Un article repris de la revue Distances et médiations des savoirs, une publication sous licence CC by sa
Laurent Heiser, « La pédagogie contemporaine, un nouveau concept pour intégrer les technologies en contexte éducatif ? », Distances et médiations des savoirs [En ligne], 35 | 2021, mis en ligne le 21 octobre 2021, consulté le 22 novembre 2021. URL : http://journals.openedition.org/dms/6564 ; DOI : https://doi.org/10.4000/dms.6564
Introduction
En quoi le concept de la pédagogie contemporaine, développé par Bernard Charlot dans l’ouvrage « Éducation ou Barbarie », offre-t-il un regard nouveau sur les questions de l’usage des technologies éducatives en présence ou à distance ? Éducation ou Barbarie, tel est le sujet, le problème et la question qui sont posés par ce titre à la consonance shakespearienne et paru aux éditions Economica Anthropos. Bernard Charlot propose, en s’appuyant sur de nombreuses références bibliographiques, un travail ambitieux qui évoque l’histoire des pédagogies et analyse les discours sur la qualité de l’éducation, propose une réflexion sur leur anthropologie, tente de définir la condition humaine et traite de l’évolution de l’Homme. L’ambition de cet ouvrage de 323 pages est affichée dès l’introduction : « L’ambition […] est de comprendre cette nouvelle configuration de la question de l’éducation dans la société contemporaine » (p. 8). Dans le contexte actuel, marqué par les discours sur le développement des compétences numériques des élèves et des étudiants, et la question de l’enseignement hybride et à distance (notamment en période de crise sanitaire), le lecteur trouvera chez Charlot une réflexion originale et compatible avec les concepts bien étudiés par la revue DMS, en particulier ceux de médiation et de médiatisation (Peraya et al., 2012) et de présence et de distance (Peraya, 2011). L’ambition de ce livre nécessite de penser la question de l’anthropologie avec complexité. Pour cela, propose l’auteur, les normes scolaires devraient moins se focaliser sur l’efficacité des apprentissages que sur la diffusion de valeurs humanistes par le biais de pratiques pédagogiques qui permettraient des apprentissages aux nouvelles technologies. Le potentiel de cette pédagogie contemporaine, et humaniste, réside dans le fait d’articuler celle-ci à une éducation du citoyen au monde des cybertechniques. Il s’agit donc bien de situer la question de la conception pédagogique dans la perspective de l’émancipation au numérique (augmentation des savoirs et savoir-faire) versus aliénation (diminution de ces derniers).
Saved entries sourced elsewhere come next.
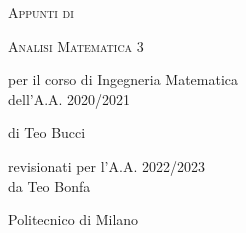 \documentclass[10pt,a4paper,twoside]{book}
\begin{document}
\frontmatter

\pagestyle{empty}


\hypertarget{mytitlepage}{} %

\vspace*{\fill}

\begin{center}
	{\large \textsc{Appunti di}}\\
	
	\vspace*{0.4cm}
	
	{\Huge \textsc{Analisi Matematica 3}}\\
	
	\vspace*{1cm}
	
	{\large per il corso di Ingegneria Matematica}\\
	\vspace*{0.2cm}
	{\large dell'A.A. 2020/2021}\\

	\vspace*{0.4cm}

	{\large di Teo Bucci}\\
	
	\vspace*{0.4cm}
	
	{\large revisionati per l'A.A. 2022/2023}\\
	\vspace*{0.2cm}
	{\large da Teo Bonfa}\\
	
	\vspace*{1cm}

	Politecnico di Milano
\end{center}
\vspace*{\fill}
\clearpage


\hypertarget{mycopyright}{} %

\clearpage


% 


\cleardoublepage
\pagestyle{toc}
\hypertarget{mytoc}{} %
\bookmark[dest=mytoc,level=chapter]{\contentsname} %
\tableofcontents
\cleardoublepage


\pagestyle{fancy}
\mainmatter

 \cleardoublepage

\end{document}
L’ouvrage est découpé en trois parties relativement déséquilibrées : la première, la plus courte, a pour objectif de remettre en perspective deux courants pédagogiques, la pédagogie traditionnelle et la pédagogie nouvelle ; la seconde vise à aborder et analyser les discours contemporains sur l’éducation des tenants de la neuroéducation. Ils n’ouvrent, déclare Charlot, « aucun débat sur l’éducation » (p. 301). L’auteur nuance leurs résultats ou innovations, déconstruit leurs arguments en montrant qu’ils participent à la norme de la concurrence et de la compétition. La réflexion de l’auteur s’attarde sur le paradigme de l’efficacité, dominant au sein du système scolaire, et le décrit comme un terreau fertile pour les contradictions. Il montre que l’usage des nouvelles technologies en contexte scolaire et universitaire répond difficilement à l’idéal de la cyberculture. La pédagogie par le numérique est pensée par les professeurs, décrit-il, surtout pour médiatiser des informations. Ils prennent le rôle de « professeur de l’information » (p. 114) ce qui permet difficilement d’enrichir les compétences numériques des élèves.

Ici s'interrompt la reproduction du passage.